**Exercise aim**
Restate the last part of the records below word for word, beginning at the line with "Bragg diffraction then" and ending at the final line.

**Data entries**
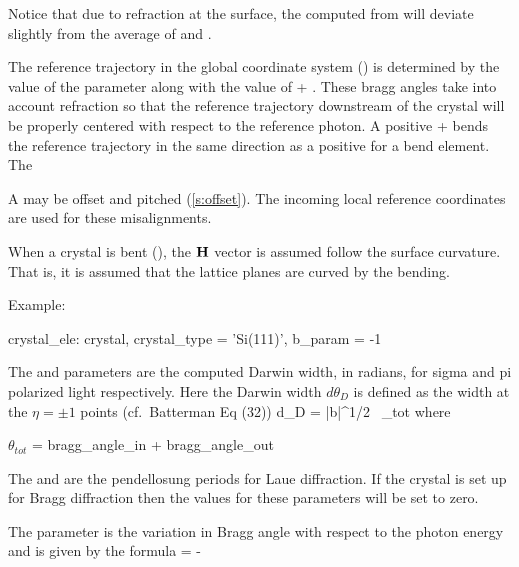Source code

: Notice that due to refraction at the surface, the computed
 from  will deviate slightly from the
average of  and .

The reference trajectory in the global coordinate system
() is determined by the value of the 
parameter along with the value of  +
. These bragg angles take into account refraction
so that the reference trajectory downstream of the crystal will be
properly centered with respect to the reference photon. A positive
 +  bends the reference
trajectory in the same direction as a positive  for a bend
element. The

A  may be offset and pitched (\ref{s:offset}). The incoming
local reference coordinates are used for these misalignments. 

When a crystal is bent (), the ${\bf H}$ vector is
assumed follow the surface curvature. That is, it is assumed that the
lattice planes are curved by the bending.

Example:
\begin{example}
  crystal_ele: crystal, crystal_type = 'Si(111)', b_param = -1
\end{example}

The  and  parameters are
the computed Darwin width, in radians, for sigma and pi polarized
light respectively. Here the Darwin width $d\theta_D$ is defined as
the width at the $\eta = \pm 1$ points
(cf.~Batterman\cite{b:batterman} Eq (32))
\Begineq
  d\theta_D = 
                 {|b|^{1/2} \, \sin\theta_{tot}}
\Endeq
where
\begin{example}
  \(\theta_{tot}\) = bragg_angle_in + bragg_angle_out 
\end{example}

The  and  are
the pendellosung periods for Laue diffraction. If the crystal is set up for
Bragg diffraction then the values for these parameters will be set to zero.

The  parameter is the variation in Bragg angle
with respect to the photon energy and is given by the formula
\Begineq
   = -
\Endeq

**Your response**
Bragg diffraction then the values for these parameters will be set to zero.

The  parameter is the variation in Bragg angle
with respect to the photon energy and is given by the formula
\Begineq
   = -
\Endeq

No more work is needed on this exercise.